The Afghanistan-Pakistan Transit Trade Agreement (APTTA) will be extended to Tajikistan in the next few months and thereafter to other Central Asian republics. This was decided by Pakistan and Afghanistan on Friday at the Foreign Minister-level engagement that also sought to open negotiations on a Strategic Partnership Agreement (SPA).
While the two countries appeared to be on the same page vis-à-vis extending APTTA to Central Asia — thereby unleashing the soft power latent in these two countries in the words of Pakistan Foreign Minister Hina Rabbani Khar — both capitals varied in levels of enthusiasm towards an SPA.
Briefing mediapersons about her meeting with Afghan Foreign Minister Zalmai Rassoul at a joint press conference, Ms. Khar said the two sides exchanged drafts for SPA, adding later during the question and answer round that Pakistan was keen to have such an agreement in place as soon as possible. “We have started the journey,” she said. Her Afghan counterpart added that the SPA cannot be signed without full trust between the two countries and “these discussions are aimed at paving the way” for that.

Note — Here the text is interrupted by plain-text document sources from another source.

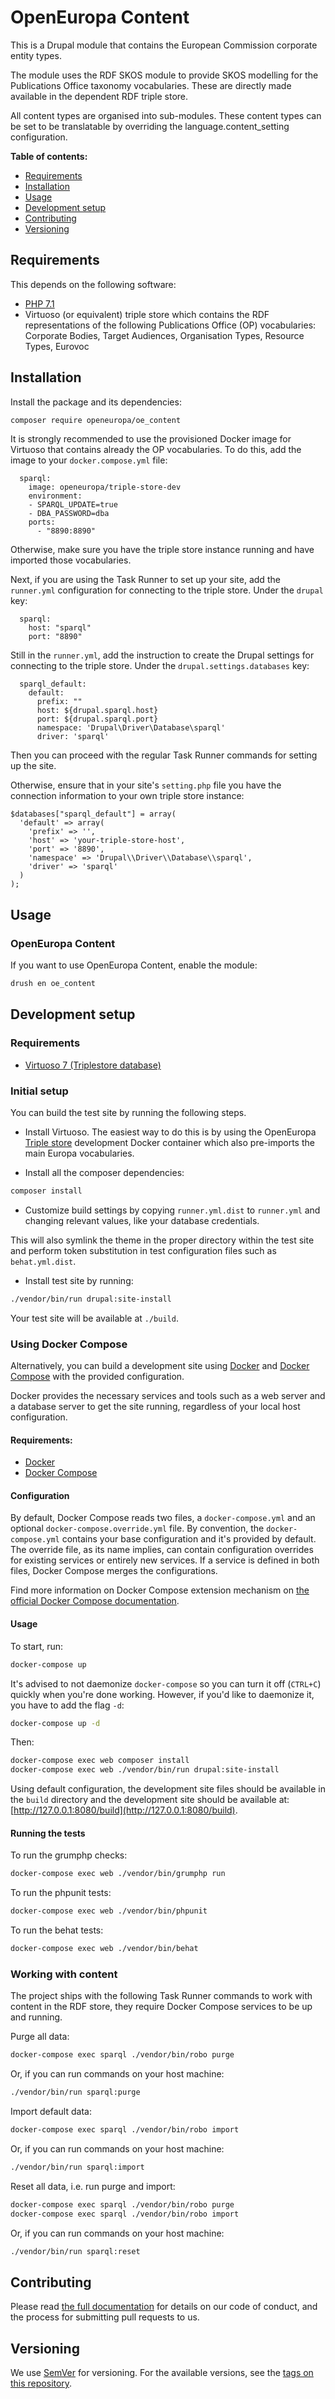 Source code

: # OpenEuropa Content

This is a Drupal module that contains the European Commission corporate entity types.

The module uses the RDF SKOS module to provide SKOS modelling for the Publications Office taxonomy vocabularies. These are directly made available in the dependent RDF triple store.

All content types are organised into sub-modules. These content types can be set to be translatable by
overriding the language.content_setting configuration.

**Table of contents:**

- [Requirements](#requirements)
- [Installation](#installation)
- [Usage](#usage)
- [Development setup](#development-setup)
- [Contributing](#contributing)
- [Versioning](#versioning)

## Requirements

This depends on the following software:

* [PHP 7.1](http://php.net/)
* Virtuoso (or equivalent) triple store which contains the RDF representations of the following Publications Office (OP) vocabularies: Corporate Bodies, Target Audiences, Organisation Types, Resource Types, Eurovoc

## Installation

Install the package and its dependencies:

```bash
composer require openeuropa/oe_content
```

It is strongly recommended to use the provisioned Docker image for Virtuoso that contains already the OP vocabularies. To do this, add the image to your `docker.compose.yml` file:

```
  sparql:
    image: openeuropa/triple-store-dev
    environment:
    - SPARQL_UPDATE=true
    - DBA_PASSWORD=dba
    ports:
      - "8890:8890"
```

Otherwise, make sure you have the triple store instance running and have imported those vocabularies.

Next, if you are using the Task Runner to set up your site, add the `runner.yml` configuration for connecting to the triple store. Under the `drupal` key:

```
  sparql:
    host: "sparql"
    port: "8890"
```

Still in the `runner.yml`, add the instruction to create the Drupal settings for connecting to the triple store. Under the `drupal.settings.databases` key:

```
  sparql_default:
    default:
      prefix: ""
      host: ${drupal.sparql.host}
      port: ${drupal.sparql.port}
      namespace: 'Drupal\Driver\Database\sparql'
      driver: 'sparql'
```

Then you can proceed with the regular Task Runner commands for setting up the site.

Otherwise, ensure that in your site's `setting.php` file you have the connection information to your own triple store instance:

```
$databases["sparql_default"] = array(
  'default' => array(
    'prefix' => '', 
    'host' => 'your-triple-store-host',
    'port' => '8890',
    'namespace' => 'Drupal\\Driver\\Database\\sparql',
    'driver' => 'sparql'
  )
);
```

## Usage

### OpenEuropa Content

If you want to use OpenEuropa Content, enable the module:

```bash
drush en oe_content
```

## Development setup

### Requirements

* [Virtuoso 7 (Triplestore database)](https://github.com/openlink/virtuoso-opensource)

### Initial setup

You can build the test site by running the following steps.

* Install Virtuoso. The easiest way to do this is by using the OpenEuropa [Triple store](https://github.com/openeuropa/triple-store-dev) development Docker container which also pre-imports the main Europa vocabularies.

* Install all the composer dependencies:

```bash
composer install
```

* Customize build settings by copying `runner.yml.dist` to `runner.yml` and
changing relevant values, like your database credentials.

This will also symlink the theme in the proper directory within the test site and
perform token substitution in test configuration files such as `behat.yml.dist`.

* Install test site by running:

```bash
./vendor/bin/run drupal:site-install
```

Your test site will be available at `./build`.

### Using Docker Compose

Alternatively, you can build a development site using [Docker](https://www.docker.com/get-docker) and 
[Docker Compose](https://docs.docker.com/compose/) with the provided configuration.

Docker provides the necessary services and tools such as a web server and a database server to get the site running, 
regardless of your local host configuration.

#### Requirements:

- [Docker](https://www.docker.com/get-docker)
- [Docker Compose](https://docs.docker.com/compose/)

#### Configuration

By default, Docker Compose reads two files, a `docker-compose.yml` and an optional `docker-compose.override.yml` file.
By convention, the `docker-compose.yml` contains your base configuration and it's provided by default.
The override file, as its name implies, can contain configuration overrides for existing services or entirely new 
services.
If a service is defined in both files, Docker Compose merges the configurations.

Find more information on Docker Compose extension mechanism on [the official Docker Compose documentation](https://docs.docker.com/compose/extends/).

#### Usage

To start, run:

```bash
docker-compose up
```

It's advised to not daemonize `docker-compose` so you can turn it off (`CTRL+C`) quickly when you're done working.
However, if you'd like to daemonize it, you have to add the flag `-d`:

```bash
docker-compose up -d
```

Then:

```bash
docker-compose exec web composer install
docker-compose exec web ./vendor/bin/run drupal:site-install
```

Using default configuration, the development site files should be available in the `build` directory and the development site
should be available at: [http://127.0.0.1:8080/build](http://127.0.0.1:8080/build).

#### Running the tests

To run the grumphp checks:

```bash
docker-compose exec web ./vendor/bin/grumphp run
```

To run the phpunit tests:

```bash
docker-compose exec web ./vendor/bin/phpunit
```

To run the behat tests:

```bash
docker-compose exec web ./vendor/bin/behat
```

### Working with content

The project ships with the following Task Runner commands to work with content in the RDF store, they require Docker Compose
services to be up and running.

Purge all data:

```bash
docker-compose exec sparql ./vendor/bin/robo purge
```

Or, if you can run commands on your host machine:

```bash
./vendor/bin/run sparql:purge
```

Import default data:

```bash
docker-compose exec sparql ./vendor/bin/robo import
```

Or, if you can run commands on your host machine:

```bash
./vendor/bin/run sparql:import
```

Reset all data, i.e. run purge and import:

```bash
docker-compose exec sparql ./vendor/bin/robo purge
docker-compose exec sparql ./vendor/bin/robo import
```

Or, if you can run commands on your host machine:

```bash
./vendor/bin/run sparql:reset
```

## Contributing

Please read [the full documentation](https://github.com/openeuropa/openeuropa) for details on our code of conduct, and the process for submitting pull requests to us.

## Versioning

We use [SemVer](http://semver.org/) for versioning. For the available versions, see the [tags on this repository](https://github.com/openeuropa/oe_content/tags).
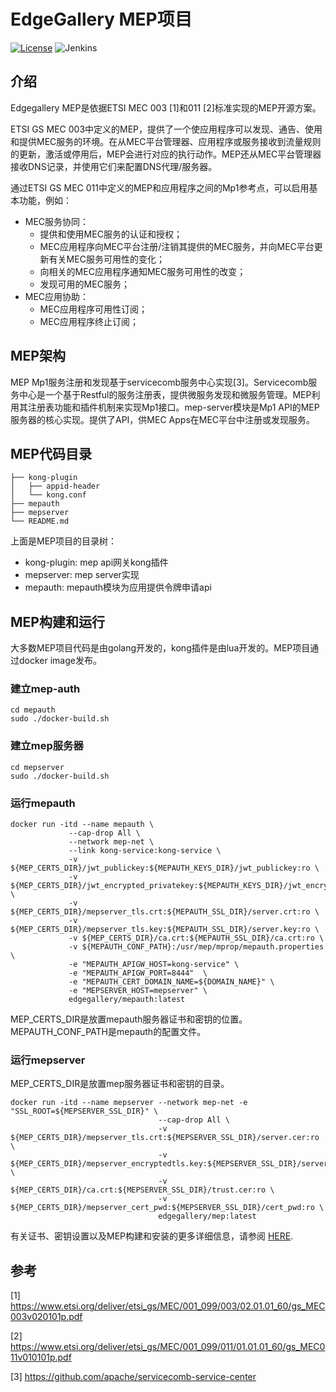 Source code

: # EdgeGallery MEP项目

[![License](https://img.shields.io/badge/License-Apache%202.0-blue.svg)](https://opensource.org/licenses/Apache-2.0)
![Jenkins](https://img.shields.io/jenkins/build?jobUrl=http%3A%2F%2Fjenkins.edgegallery.org%2Fview%2FMEC-PLATFORM-BUILD%2Fjob%2Fmep-docker-image-build-update-daily-master%2F)

## 介绍

Edgegallery MEP是依据ETSI MEC 003 [1]和011 [2]标准实现的MEP开源方案。

ETSI GS MEC 003中定义的MEP，提供了一个使应用程序可以发现、通告、使用和提供MEC服务的环境。在从MEC平台管理器、应用程序或服务接收到流量规则的更新，激活或停用后，MEP会进行对应的执行动作。MEP还从MEC平台管理器接收DNS记录，并使用它们来配置DNS代理/服务器。

通过ETSI GS MEC 011中定义的MEP和应用程序之间的Mp1参考点，可以启用基本功能，例如：

* MEC服务协同：
    - 提供和使用MEC服务的认证和授权；
    - MEC应用程序向MEC平台注册/注销其提供的MEC服务，并向MEC平台更新有关MEC服务可用性的变化；
    - 向相关的MEC应用程序通知MEC服务可用性的改变；
    - 发现可用的MEC服务；
* MEC应用协助：
    - MEC应用程序可用性订阅；
    - MEC应用程序终止订阅；

## MEP架构

MEP Mp1服务注册和发现基于servicecomb服务中心实现[3]。Servicecomb服务中心是一个基于Restful的服务注册表，提供微服务发现和微服务管理。MEP利用其注册表功能和插件机制来实现Mp1接口。mep-server模块是Mp1 API的MEP服务器的核心实现。提供了API，供MEC Apps在MEC平台中注册或发现服务。

## MEP代码目录
```
├── kong-plugin
│   ├── appid-header
│   └── kong.conf
├── mepauth
├── mepserver
└── README.md

```
上面是MEP项目的目录树：
- kong-plugin: mep api网关kong插件
- mepserver: mep server实现
- mepauth: mepauth模块为应用提供令牌申请api

## MEP构建和运行

大多数MEP项目代码是由golang开发的，kong插件是由lua开发的。MEP项目通过docker image发布。

### 建立mep-auth

```
cd mepauth
sudo ./docker-build.sh

```

### 建立mep服务器

```
cd mepserver
sudo ./docker-build.sh
```

### 运行mepauth

```
docker run -itd --name mepauth \
             --cap-drop All \
             --network mep-net \
             --link kong-service:kong-service \
             -v ${MEP_CERTS_DIR}/jwt_publickey:${MEPAUTH_KEYS_DIR}/jwt_publickey:ro \
             -v ${MEP_CERTS_DIR}/jwt_encrypted_privatekey:${MEPAUTH_KEYS_DIR}/jwt_encrypted_privatekey:ro \
             -v ${MEP_CERTS_DIR}/mepserver_tls.crt:${MEPAUTH_SSL_DIR}/server.crt:ro \
             -v ${MEP_CERTS_DIR}/mepserver_tls.key:${MEPAUTH_SSL_DIR}/server.key:ro \
             -v ${MEP_CERTS_DIR}/ca.crt:${MEPAUTH_SSL_DIR}/ca.crt:ro \
             -v ${MEPAUTH_CONF_PATH}:/usr/mep/mprop/mepauth.properties \
             -e "MEPAUTH_APIGW_HOST=kong-service" \
             -e "MEPAUTH_APIGW_PORT=8444"  \
             -e "MEPAUTH_CERT_DOMAIN_NAME=${DOMAIN_NAME}" \
             -e "MEPSERVER_HOST=mepserver" \
             edgegallery/mepauth:latest
```

MEP_CERTS_DIR是放置mepauth服务器证书和密钥的位置。MEPAUTH_CONF_PATH是mepauth的配置文件。

### 运行mepserver
MEP_CERTS_DIR是放置mep服务器证书和密钥的目录。
```
docker run -itd --name mepserver --network mep-net -e "SSL_ROOT=${MEPSERVER_SSL_DIR}" \
                                 --cap-drop All \
                                 -v ${MEP_CERTS_DIR}/mepserver_tls.crt:${MEPSERVER_SSL_DIR}/server.cer:ro \
                                 -v ${MEP_CERTS_DIR}/mepserver_encryptedtls.key:${MEPSERVER_SSL_DIR}/server_key.pem:ro \
                                 -v ${MEP_CERTS_DIR}/ca.crt:${MEPSERVER_SSL_DIR}/trust.cer:ro \
                                 -v ${MEP_CERTS_DIR}/mepserver_cert_pwd:${MEPSERVER_SSL_DIR}/cert_pwd:ro \
                                 edgegallery/mep:latest
```


有关证书、密钥设置以及MEP构建和安装的更多详细信息，请参阅 [HERE](https://gitee.com/edgegallery/docs/blob/master/Projects/MEP/EdgeGallery%E6%9C%AC%E5%9C%B0%E5%BC%80%E5%8F%91%E9%AA%8C%E8%AF%81%E6%9C%8D%E5%8A%A1%E8%AF%B4%E6%98%8E%E4%B9%A6.md#EG-LDVS-MEP%E9%83%A8%E7%BD%B2%E6%8C%87%E5%AF%BC).

## 参考
[1] https://www.etsi.org/deliver/etsi_gs/MEC/001_099/003/02.01.01_60/gs_MEC003v020101p.pdf

[2] https://www.etsi.org/deliver/etsi_gs/MEC/001_099/011/01.01.01_60/gs_MEC011v010101p.pdf

[3] https://github.com/apache/servicecomb-service-center
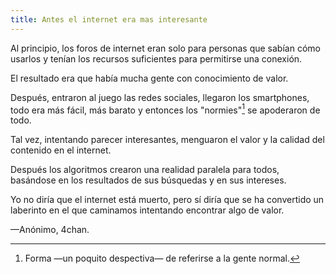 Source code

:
 ```yaml
---
title: Antes el internet era mas interesante
---
```


Al principio, los foros de internet eran solo para personas que sabían cómo usarlos y tenían los recursos suficientes para permitirse una conexión.

El resultado era que había mucha gente con conocimiento de valor.

Después, entraron al juego las redes sociales, llegaron los smartphones, todo era más fácil, más barato y entonces los "normies"[^1] se apoderaron de todo.

[^1]: Forma —un poquito despectiva— de referirse a la gente normal. 

Tal vez, intentando parecer interesantes, menguaron el valor y la calidad del contenido en el internet.

Después los algoritmos crearon una realidad paralela para todos, basándose en los resultados de sus búsquedas y en sus intereses.

Yo no diría que el internet está muerto, pero sí diría que se ha convertido un laberinto en el que caminamos intentando encontrar algo de valor.

—Anónimo, 4chan. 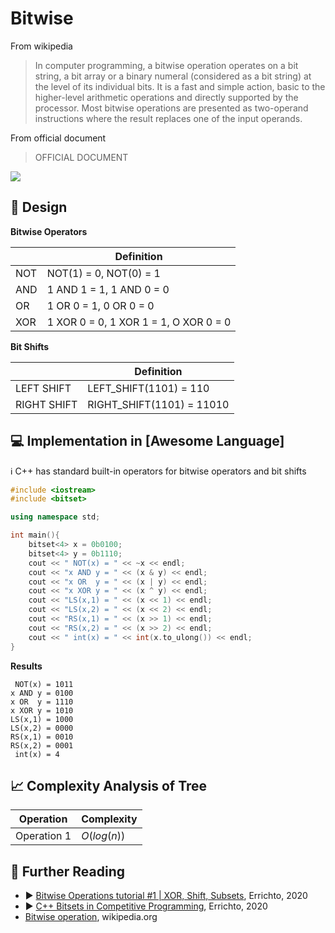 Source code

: # Bitwise

From wikipedia

> In computer programming, a bitwise operation operates on a bit string, a bit array or a binary numeral (considered as a bit string) at the level of its individual bits. It is a fast and simple action, basic to the higher-level arithmetic operations and directly supported by the processor. Most bitwise operations are presented as two-operand instructions where the result replaces one of the input operands.

From official document 

> OFFICIAL DOCUMENT

![](../abstract/data-structures/image.png)


## 🎨 Design

**Bitwise Operators**

|                | Definition                              |
|----------------|-----------------------------------------|
| NOT            | NOT(1) = 0, NOT(0) = 1                  |
| AND            | 1 AND 1 = 1, 1 AND 0 = 0                |
| OR             | 1 OR 0 = 1, 0 OR 0 = 0                  |
| XOR            | 1 XOR 0 = 0, 1 XOR 1 = 1, O XOR  0 = 0  |

**Bit Shifts**

|                 | Definition                 |
|-----------------|----------------------------|
| LEFT SHIFT      | LEFT_SHIFT(1101) = 110     |
| RIGHT SHIFT     | RIGHT_SHIFT(1101) = 11010  |


## 💻 Implementation in [Awesome Language]

ℹ️ C++ has standard built-in operators for bitwise operators and bit shifts

```cpp
#include <iostream>
#include <bitset>

using namespace std; 

int main(){
    bitset<4> x = 0b0100;
    bitset<4> y = 0b1110;
    cout << " NOT(x) = " << ~x << endl;
    cout << "x AND y = " << (x & y) << endl;              
    cout << "x OR  y = " << (x | y) << endl;
    cout << "x XOR y = " << (x ^ y) << endl;
    cout << "LS(x,1) = " << (x << 1) << endl;
    cout << "LS(x,2) = " << (x << 2) << endl;
    cout << "RS(x,1) = " << (x >> 1) << endl;
    cout << "RS(x,2) = " << (x >> 2) << endl;
    cout << " int(x) = " << int(x.to_ulong()) << endl;
}
```

**Results**

```
 NOT(x) = 1011
x AND y = 0100
x OR  y = 1110
x XOR y = 1010
LS(x,1) = 1000
LS(x,2) = 0000
RS(x,1) = 0010
RS(x,2) = 0001
 int(x) = 4
```

## 📈 Complexity Analysis of Tree


| Operation       | Complexity          |
|-----------------|---------------------|
| Operation 1     | $O(log(n))$         |

## 🔗 Further Reading

* ▶️ [Bitwise Operations tutorial #1 | XOR, Shift, Subsets](https://www.youtube.com/watch?v=xXKL9YBWgCY&list=PLl0KD3g-oDOHpWRyyGBUJ9jmul0lUOD80&index=2&t=320s&ab_channel=Errichto), Errichto, 2020
* ▶️ [C++ Bitsets in Competitive Programming](https://www.youtube.com/watch?v=jqJ5s077OKo&list=PLl0KD3g-oDOHpWRyyGBUJ9jmul0lUOD80&index=2&ab_channel=Errichto), Errichto, 2020
* [Bitwise operation](https://en.wikipedia.org/wiki/Bitwise_operation), wikipedia.org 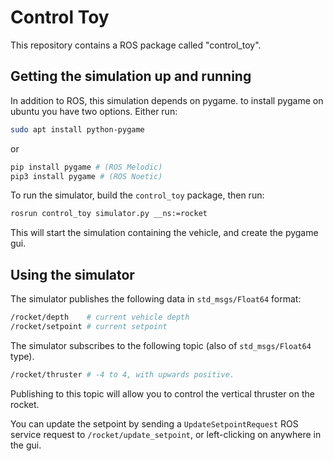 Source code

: # Control Toy

This repository contains a ROS package called "control_toy".

## Getting the simulation up and running

In addition to ROS, this simulation depends on pygame. to install pygame on ubuntu you have two options. Either run:

```bash
sudo apt install python-pygame
```

or

```bash
pip install pygame # (ROS Melodic)
pip3 install pygame # (ROS Noetic)
```

To run the simulator, build the `control_toy` package, then run:

```bash
rosrun control_toy simulator.py __ns:=rocket
```

This will start the simulation containing the vehicle, and create the pygame gui.

## Using the simulator

The simulator publishes the following data in `std_msgs/Float64` format:

```bash
/rocket/depth    # current vehicle depth
/rocket/setpoint # current setpoint
```

The simulator subscribes to the following topic (also of `std_msgs/Float64` type). 

```bash
/rocket/thruster # -4 to 4, with upwards positive.
```
Publishing to this topic will allow you to control the vertical thruster on the rocket.

You can update the setpoint by sending a `UpdateSetpointRequest` ROS service request to `/rocket/update_setpoint`, or left-clicking on anywhere in the gui. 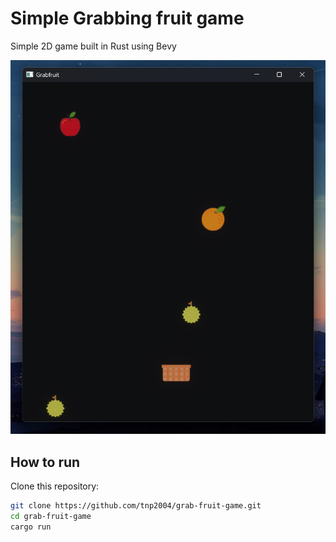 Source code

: # Simple Grabbing fruit game

Simple 2D game built in Rust using Bevy

![Game Screenshot](preview.png)

## How to run

Clone this repository:
```bash
git clone https://github.com/tnp2004/grab-fruit-game.git
cd grab-fruit-game
cargo run
```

Maintaining that Kabul was the most important capital for Islamabad, Ms. Khar sought to dismiss concerns within the international community about Pakistan’s “designs” on Afghanistan. “Pakistan can only be a facilitator”, she said while dwelling on the peace process, adding that Islamabad had no favourites for post-2014 Kabul.
Mr. Rassoul said Afghanistan wanted all the Afghan Taliban members to return and play their role in its reconstruction but underlined the importance for working within the constitutional framework. As for the peace process, he pointed out that it was easier to start a war than usher in peace afterwards. Referring to the release of some middle-level Taliban detainees by Pakistan earlier this month, he said this alone would not lead to peace. “We need the support of all our allies in the peace process. Issues like the Qatar process or the release of prisoners are just technical matters.”
About shelling from the Kunar and Nuristan provinces in Afghanistan into Pakistan, he said they had reduced in recent weeks and that he was hopeful of being able to fully address the issue soon. For her part, Ms. Khar said incursions and shelling were twin issues and had to be addressed jointly. “These are complexities on the ground that are a threat to both countries. It is not an ‘us and them’ issue.”